Caterpillar has several alternatives to guide future strategy. One is to continue to focus on their current path. The company has grown substantially over the past several years in terms of revenues, profits and share price. In 2008, however, the company's share price has declined 45.3% from the beginning of the year. As the economic crisis spread overseas, Caterpillar's policy of geographic diversification is at risk of being insufficient to insulate the firm from global economic catastrophe. Maintaining the current path, however, recognizes the long-term strength of their strategy. Moreover, it allows the company to continue to strengthen some its existing new initiatives, such as its logistics business, railroad subsidiary and its solar turbine business. Caterpillar typically takes a cautious approach to building and integrating new businesses so drastic moves right now may not fit with the company's overall strategy.
Another alternative is to continue to expand into different product lines. Caterpillar has a strong, recognizable brand name. They have successful moved into financial services and apparel using that brand and its associations. Caterpillar could potentially expand into other areas, such as ATVs or light trucks, that utilize many of the same technologies that their current products contain. Cat could use a joint venture or a licensing agreement in order to penetrate these new markets, just as they did with apparel. There would be challenges, however, as Caterpillar would be moving away from their core competencies. Moreover, their other endeavors have not yet contributed significant revenue or profit to the company. The three main lines still account for almost all of Caterpillar's business.
A third alternative would be to expand into new technologies. The company has already increased its investment in technology in recent years in recognition of the fact that technology is a major driver in their existing industries.
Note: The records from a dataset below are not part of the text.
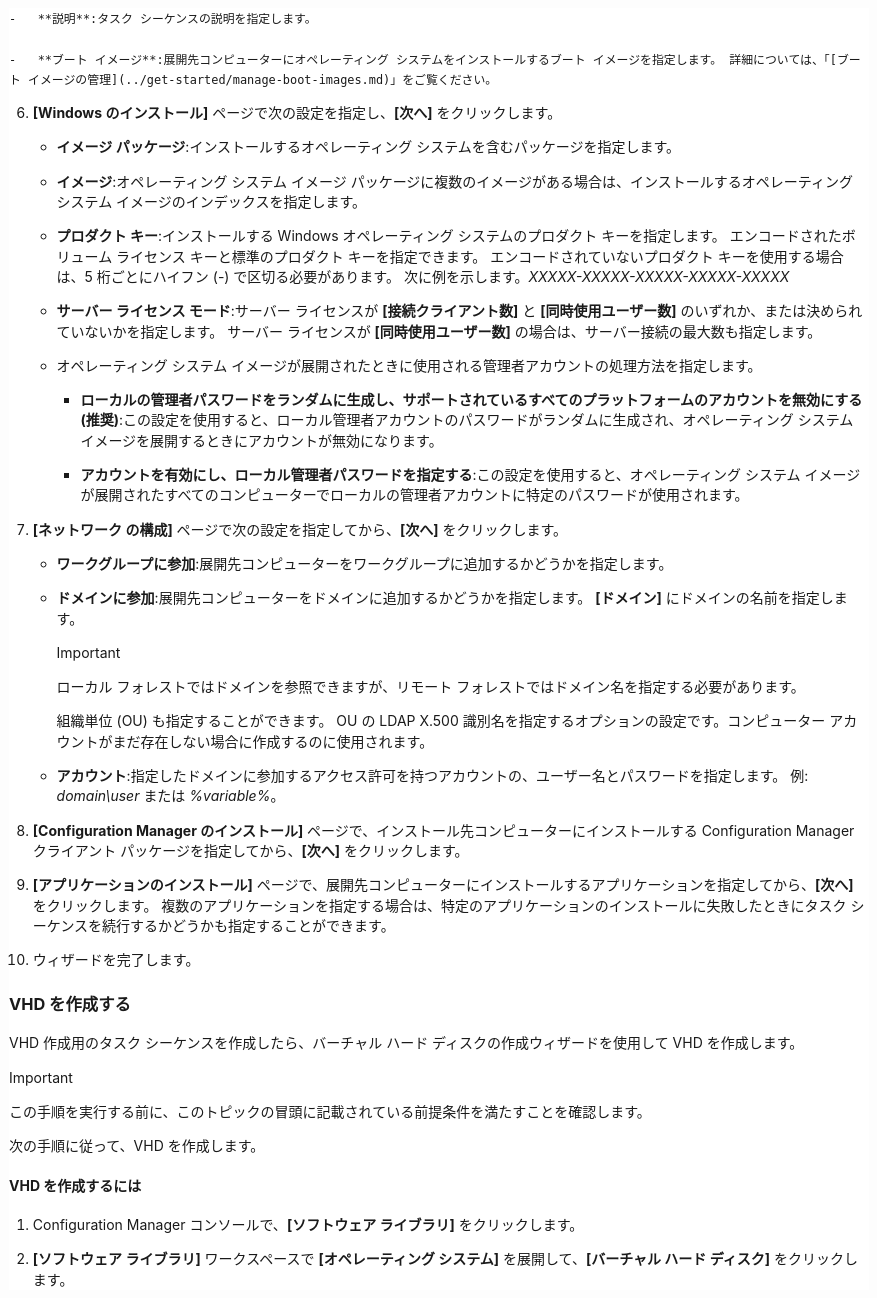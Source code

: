     -   **説明**:タスク シーケンスの説明を指定します。  

    -   **ブート イメージ**:展開先コンピューターにオペレーティング システムをインストールするブート イメージを指定します。 詳細については、「[ブート イメージの管理](../get-started/manage-boot-images.md)」をご覧ください。  

6.  **[Windows のインストール]** ページで次の設定を指定し、**[次へ]** をクリックします。  

    -   **イメージ パッケージ**:インストールするオペレーティング システムを含むパッケージを指定します。  

    -   **イメージ**:オペレーティング システム イメージ パッケージに複数のイメージがある場合は、インストールするオペレーティング システム イメージのインデックスを指定します。  

    -   **プロダクト キー**:インストールする Windows オペレーティング システムのプロダクト キーを指定します。 エンコードされたボリューム ライセンス キーと標準のプロダクト キーを指定できます。 エンコードされていないプロダクト キーを使用する場合は、5 桁ごとにハイフン (-) で区切る必要があります。 次に例を示します。*XXXXX-XXXXX-XXXXX-XXXXX-XXXXX*  

    -   **サーバー ライセンス モード**:サーバー ライセンスが **[接続クライアント数]** と **[同時使用ユーザー数]** のいずれか、または決められていないかを指定します。 サーバー ライセンスが **[同時使用ユーザー数]** の場合は、サーバー接続の最大数も指定します。  

    -   オペレーティング システム イメージが展開されたときに使用される管理者アカウントの処理方法を指定します。  

        -   **ローカルの管理者パスワードをランダムに生成し、サポートされているすべてのプラットフォームのアカウントを無効にする (推奨)**:この設定を使用すると、ローカル管理者アカウントのパスワードがランダムに生成され、オペレーティング システム イメージを展開するときにアカウントが無効になります。  

        -   **アカウントを有効にし、ローカル管理者パスワードを指定する**:この設定を使用すると、オペレーティング システム イメージが展開されたすべてのコンピューターでローカルの管理者アカウントに特定のパスワードが使用されます。  

7.  **[ネットワーク の構成]** ページで次の設定を指定してから、**[次へ]** をクリックします。  

    -   **ワークグループに参加**:展開先コンピューターをワークグループに追加するかどうかを指定します。  

    -   **ドメインに参加**:展開先コンピューターをドメインに追加するかどうかを指定します。 **[ドメイン]** にドメインの名前を指定します。  

        > [!IMPORTANT]  
        >  ローカル フォレストではドメインを参照できますが、リモート フォレストではドメイン名を指定する必要があります。  

         組織単位 (OU) も指定することができます。 OU の LDAP X.500 識別名を指定するオプションの設定です。コンピューター アカウントがまだ存在しない場合に作成するのに使用されます。  

    -   **アカウント**:指定したドメインに参加するアクセス許可を持つアカウントの、ユーザー名とパスワードを指定します。 例: *domain\user* または *%variable%*。  

8.  **[Configuration Manager のインストール]** ページで、インストール先コンピューターにインストールする Configuration Manager クライアント パッケージを指定してから、**[次へ]** をクリックします。  

9. **[アプリケーションのインストール]** ページで、展開先コンピューターにインストールするアプリケーションを指定してから、**[次へ]** をクリックします。 複数のアプリケーションを指定する場合は、特定のアプリケーションのインストールに失敗したときにタスク シーケンスを続行するかどうかも指定することができます。  

10. ウィザードを完了します。  

###  <a name="BKMK_CreateVHD"></a> VHD を作成する  
 VHD 作成用のタスク シーケンスを作成したら、バーチャル ハード ディスクの作成ウィザードを使用して VHD を作成します。  

> [!IMPORTANT]  
>  この手順を実行する前に、このトピックの冒頭に記載されている前提条件を満たすことを確認します。  

 次の手順に従って、VHD を作成します。  

#### <a name="to-create-a-vhd"></a>VHD を作成するには  

1. Configuration Manager コンソールで、**[ソフトウェア ライブラリ]** をクリックします。  

2. **[ソフトウェア ライブラリ]** ワークスペースで **[オペレーティング システム]** を展開して、**[バーチャル ハード ディスク]** をクリックします。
There are considerable opportunities available to develop cleaner engine technologies, more efficient heavy equipment, or new power technologies. The company already operates in the solar turbine services industry, and has the potential to leverage some of their capabilities in heavy equipment to manufacture the technologies necessary to produce green energy, or to make significant improvements in existing green technologies.
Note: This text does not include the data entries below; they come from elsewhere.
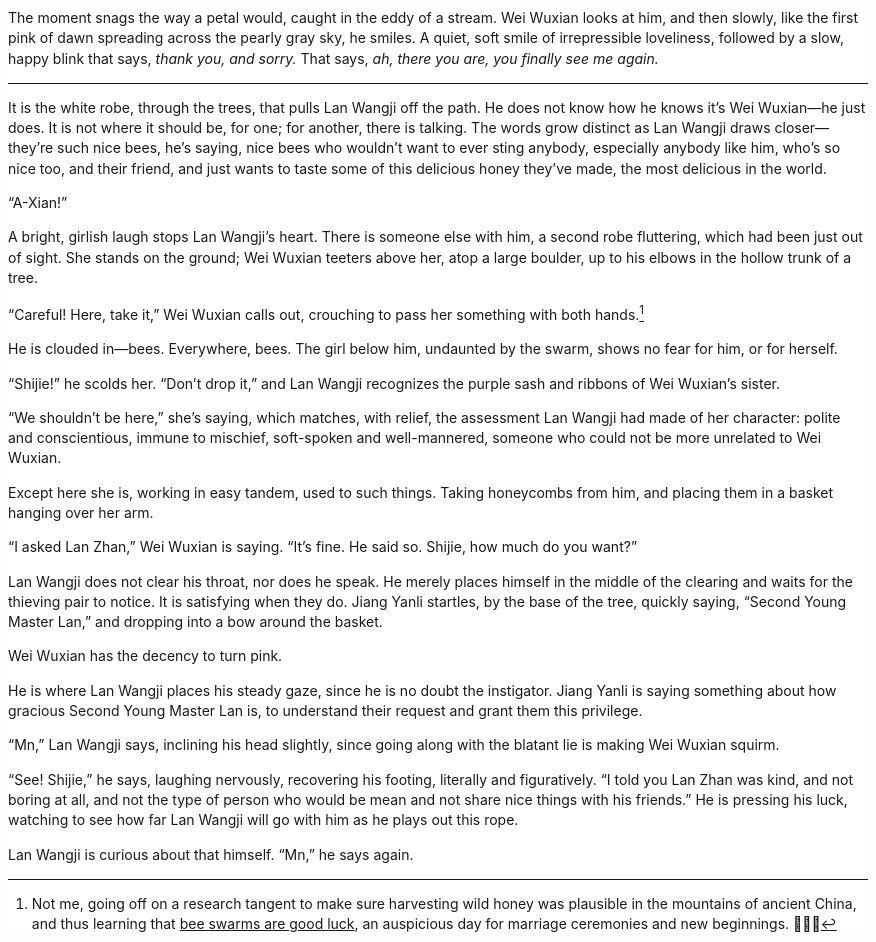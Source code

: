 The moment snags the way a petal would, caught in the eddy of a stream. Wei Wuxian looks at him, and then slowly, like the first pink of dawn spreading across the pearly gray sky, he smiles. A quiet, soft smile of irrepressible loveliness, followed by a slow, happy blink that says, *thank you, and sorry.* That says, *ah, there you are, you finally see me again.*

----

It is the white robe, through the trees, that pulls Lan Wangji off the path. He does not know how he knows it’s Wei Wuxian—he just does. It is not where it should be, for one; for another, there is talking. The words grow distinct as Lan Wangji draws closer—they’re such nice bees, he’s saying, nice bees who wouldn’t want to ever sting anybody, especially anybody like him, who’s so nice too, and their friend, and just wants to taste some of this delicious honey they’ve made, the most delicious in the world. 

“A-Xian!” 

A bright, girlish laugh stops Lan Wangji’s heart. There is someone else with him, a second robe fluttering, which had been just out of sight. She stands on the ground; Wei Wuxian teeters above her, atop a large boulder, up to his elbows in the hollow trunk of a tree. 

“Careful! Here, take it,” Wei Wuxian calls out, crouching to pass her something with both hands.[^4]

He is clouded in—bees. Everywhere, bees. The girl below him, undaunted by the swarm, shows no fear for him, or for herself. 

“Shijie!” he scolds her. “Don’t drop it,” and Lan Wangji recognizes the purple sash and ribbons of Wei Wuxian’s sister. 

“We shouldn’t be here,” she’s saying, which matches, with relief, the assessment Lan Wangji had made of her character: polite and conscientious, immune to mischief, soft-spoken and well-mannered, someone who could not be more unrelated to Wei Wuxian. 

Except here she is, working in easy tandem, used to such things. Taking honeycombs from him, and placing them in a basket hanging over her arm. 

“I asked Lan Zhan,” Wei Wuxian is saying. “It’s fine. He said so. Shijie, how much do you want?”

Lan Wangji does not clear his throat, nor does he speak. He merely places himself in the middle of the clearing and waits for the thieving pair to notice. It is satisfying when they do. Jiang Yanli startles, by the base of the tree, quickly saying, “Second Young Master Lan,” and dropping into a bow around the basket.

Wei Wuxian has the decency to turn pink. 

He is where Lan Wangji places his steady gaze, since he is no doubt the instigator. Jiang Yanli is saying something about how gracious Second Young Master Lan is, to understand their request and grant them this privilege. 

“Mn,” Lan Wangji says, inclining his head slightly, since going along with the blatant lie is making Wei Wuxian squirm. 

“See! Shijie,” he says, laughing nervously, recovering his footing, literally and figuratively. “I told you Lan Zhan was kind, and not boring at all, and not the type of person who would be mean and not share nice things with his friends.” He is pressing his luck, watching to see how far Lan Wangji will go with him as he plays out this rope. 

Lan Wangji is curious about that himself. “Mn,” he says again. 


[^1]: My first departure from TV canon, since it shows perfectly inked pages when WWX wakes up under his homework (ep 3). I’m going with MXTX’s description of his careless handwriting, since I refuse to believe it’s legible, much less LWJ-level tidy.
[^2]: I have SO MUCH headcanon for LWJ + books (and WWX + books), but I *had* to do this one.
[^3]: MXTX has a peach blossoms line, but she borrows it from the poet Du Fu. I’m borrowing from Li Bai instead, his poem 山中問答, “Question and Answer in the Mountains” (translation by Vikram Seth):
[^4]: Not me, going off on a research tangent to make sure harvesting wild honey was plausible in the mountains of ancient China, and thus learning that [bee swarms are good luck](https://www.planetbee.org/planet-bee-blog//the-sacred-bee-ancient-china), an auspicious day for marriage ceremonies and new beginnings. 🤷🏻‍♀️
[^5]: I think this is my favorite simile of the whole chapter. As someone with a garden, I couldn’t *not* use that image of [cabbage moths](https://g.co/kgs/vVLYGv): the bane of my existence, and beautiful.
[^6]: Once I decided to diagnose Jiang Yanli with migraines and allergies for her headaches and fevers, that gave me [butterbur](https://www.whiterabbitinstituteofhealing.com/herbs/butterbur/), which is why I nerd out on researching the random little details because it really does look like [landlocked lotus leaves](https://g.co/kgs/719Hjh).
[^7]: Yuuuuuuup it’s called foreshadowing 😜
[^8]: And okay, the sapling might be tied for favorite simile
[^9]: WWX’s love of insects is inversely proportional to his fear of dogs; I will not accept arguments 😂
[^10]: Nina Mingya Powles put this line in my head, from her poem “The Great Wall, 2016” published in Magnolia 木蘭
A fourth option for Caterpillar is to pursue growth through acquisitions. Caterpillar is one of the largest players in each of their main industries. Some of these industries are headed towards maturity and consolidation. Therefore, Caterpillar should begin that trend by purchasing some smaller competitors. This will strengthen Cat, and increase their market share. The company has the financial capacity to finance acquisitions with cash, and the current depressed stock prices make some of their competitors unusually affordable. The drawbacks are that the competitors may not have much value beyond market share, for which Caterpillar would likely pay fair market value. Acquisitions at this stage of Caterpillar's life cycle are best conducted for strategic purposes rather than mere market share gains.